Dataset records ▸
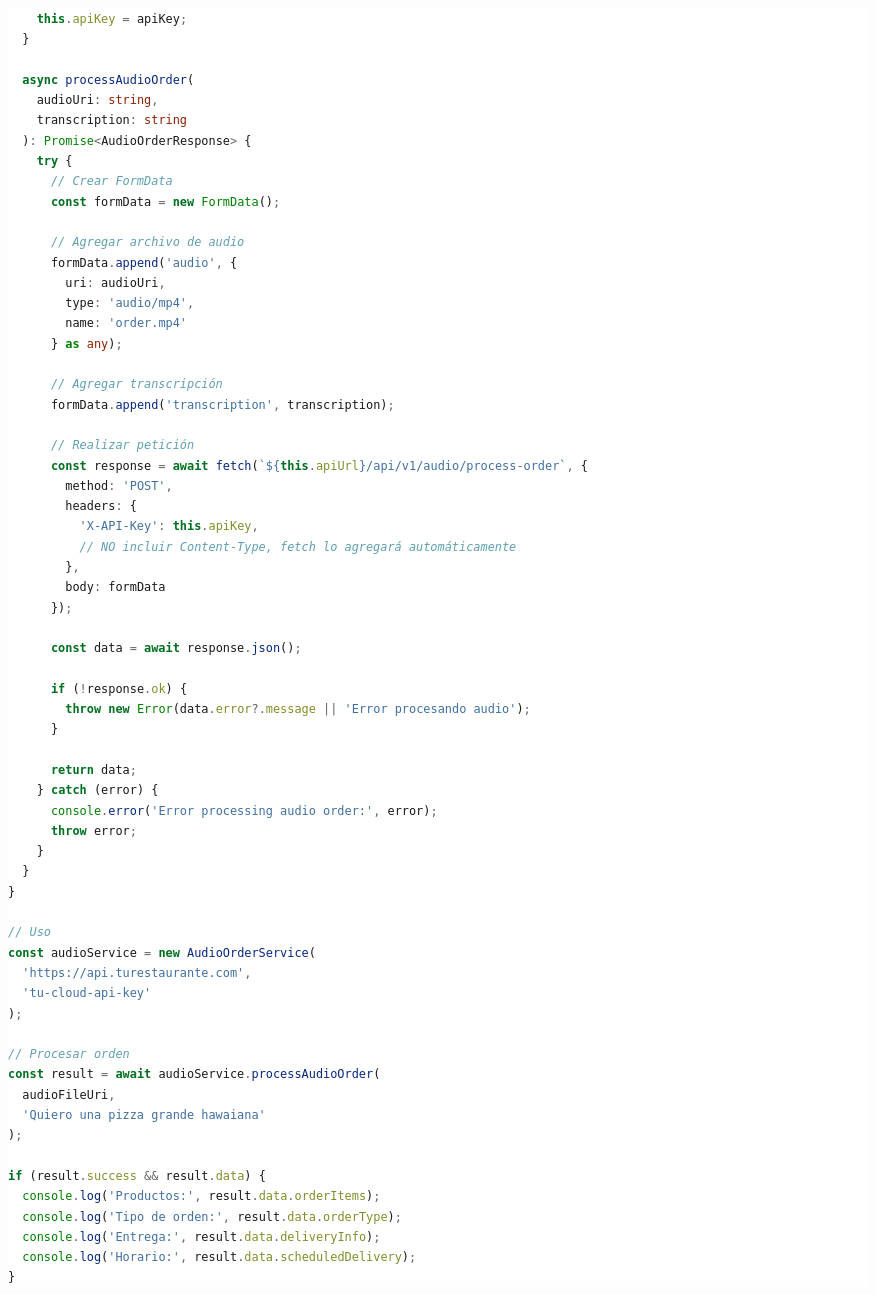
 ```typescript
    this.apiKey = apiKey;
  }

  async processAudioOrder(
    audioUri: string, 
    transcription: string
  ): Promise<AudioOrderResponse> {
    try {
      // Crear FormData
      const formData = new FormData();
      
      // Agregar archivo de audio
      formData.append('audio', {
        uri: audioUri,
        type: 'audio/mp4',
        name: 'order.mp4'
      } as any);
      
      // Agregar transcripción
      formData.append('transcription', transcription);

      // Realizar petición
      const response = await fetch(`${this.apiUrl}/api/v1/audio/process-order`, {
        method: 'POST',
        headers: {
          'X-API-Key': this.apiKey,
          // NO incluir Content-Type, fetch lo agregará automáticamente
        },
        body: formData
      });

      const data = await response.json();

      if (!response.ok) {
        throw new Error(data.error?.message || 'Error procesando audio');
      }

      return data;
    } catch (error) {
      console.error('Error processing audio order:', error);
      throw error;
    }
  }
}

// Uso
const audioService = new AudioOrderService(
  'https://api.turestaurante.com',
  'tu-cloud-api-key'
);

// Procesar orden
const result = await audioService.processAudioOrder(
  audioFileUri,
  'Quiero una pizza grande hawaiana'
);

if (result.success && result.data) {
  console.log('Productos:', result.data.orderItems);
  console.log('Tipo de orden:', result.data.orderType);
  console.log('Entrega:', result.data.deliveryInfo);
  console.log('Horario:', result.data.scheduledDelivery);
}
```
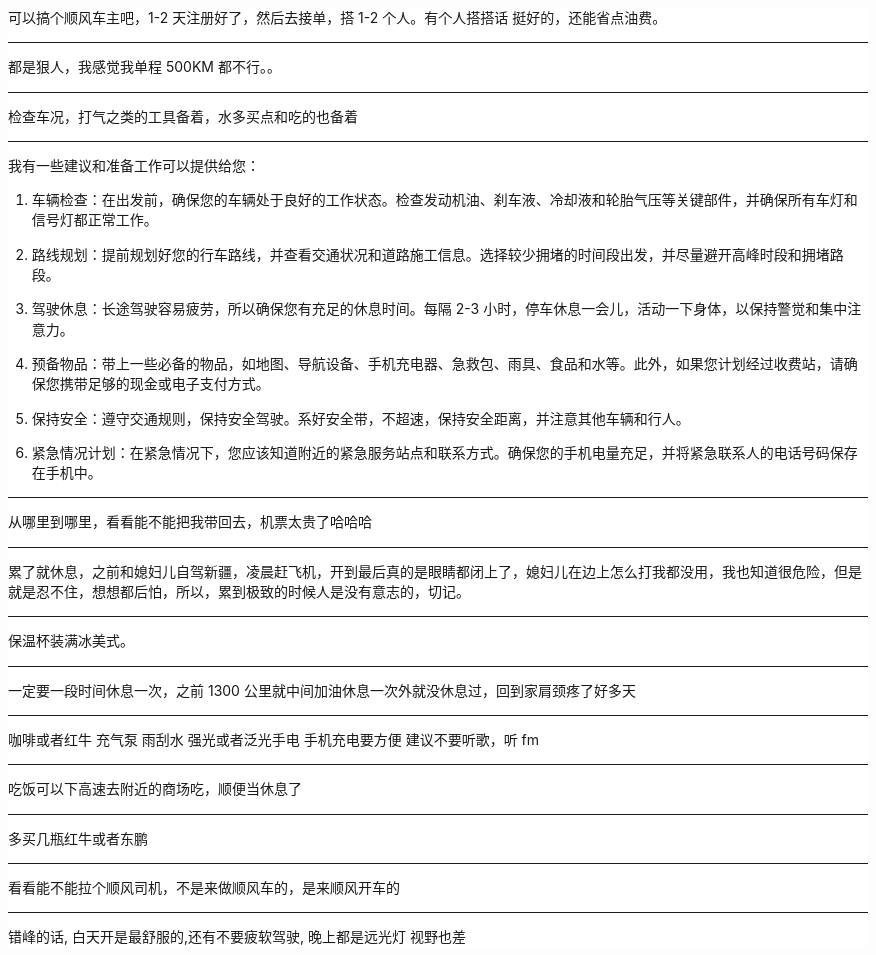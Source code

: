 可以搞个顺风车主吧，1-2 天注册好了，然后去接单，搭 1-2 个人。有个人搭搭话 挺好的，还能省点油费。

---------------------------------------------------

都是狠人，我感觉我单程 500KM 都不行。。

---------------------------------------------------

检查车况，打气之类的工具备着，水多买点和吃的也备着

---------------------------------------------------

我有一些建议和准备工作可以提供给您：

1. 车辆检查：在出发前，确保您的车辆处于良好的工作状态。检查发动机油、刹车液、冷却液和轮胎气压等关键部件，并确保所有车灯和信号灯都正常工作。

2. 路线规划：提前规划好您的行车路线，并查看交通状况和道路施工信息。选择较少拥堵的时间段出发，并尽量避开高峰时段和拥堵路段。

3. 驾驶休息：长途驾驶容易疲劳，所以确保您有充足的休息时间。每隔 2-3 小时，停车休息一会儿，活动一下身体，以保持警觉和集中注意力。

4. 预备物品：带上一些必备的物品，如地图、导航设备、手机充电器、急救包、雨具、食品和水等。此外，如果您计划经过收费站，请确保您携带足够的现金或电子支付方式。

5. 保持安全：遵守交通规则，保持安全驾驶。系好安全带，不超速，保持安全距离，并注意其他车辆和行人。

6. 紧急情况计划：在紧急情况下，您应该知道附近的紧急服务站点和联系方式。确保您的手机电量充足，并将紧急联系人的电话号码保存在手机中。

---------------------------------------------------

从哪里到哪里，看看能不能把我带回去，机票太贵了哈哈哈

---------------------------------------------------

累了就休息，之前和媳妇儿自驾新疆，凌晨赶飞机，开到最后真的是眼睛都闭上了，媳妇儿在边上怎么打我都没用，我也知道很危险，但是就是忍不住，想想都后怕，所以，累到极致的时候人是没有意志的，切记。

---------------------------------------------------

保温杯装满冰美式。

---------------------------------------------------

一定要一段时间休息一次，之前 1300 公里就中间加油休息一次外就没休息过，回到家肩颈疼了好多天

---------------------------------------------------

咖啡或者红牛 充气泵 雨刮水 强光或者泛光手电 
手机充电要方便  建议不要听歌，听 fm

---------------------------------------------------

吃饭可以下高速去附近的商场吃，顺便当休息了

---------------------------------------------------

多买几瓶红牛或者东鹏

---------------------------------------------------

看看能不能拉个顺风司机，不是来做顺风车的，是来顺风开车的

---------------------------------------------------

错峰的话, 白天开是最舒服的,还有不要疲软驾驶, 晚上都是远光灯 视野也差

Exercise details ▸
With the line containing "看看能不能拉个顺风司机，不是来做顺风车的，是来顺风开车的" as the first and the last line above as the final one, copy those lines exactly and no others.

Task solution ▸
看看能不能拉个顺风司机，不是来做顺风车的，是来顺风开车的

---------------------------------------------------

错峰的话, 白天开是最舒服的,还有不要疲软驾驶, 晚上都是远光灯 视野也差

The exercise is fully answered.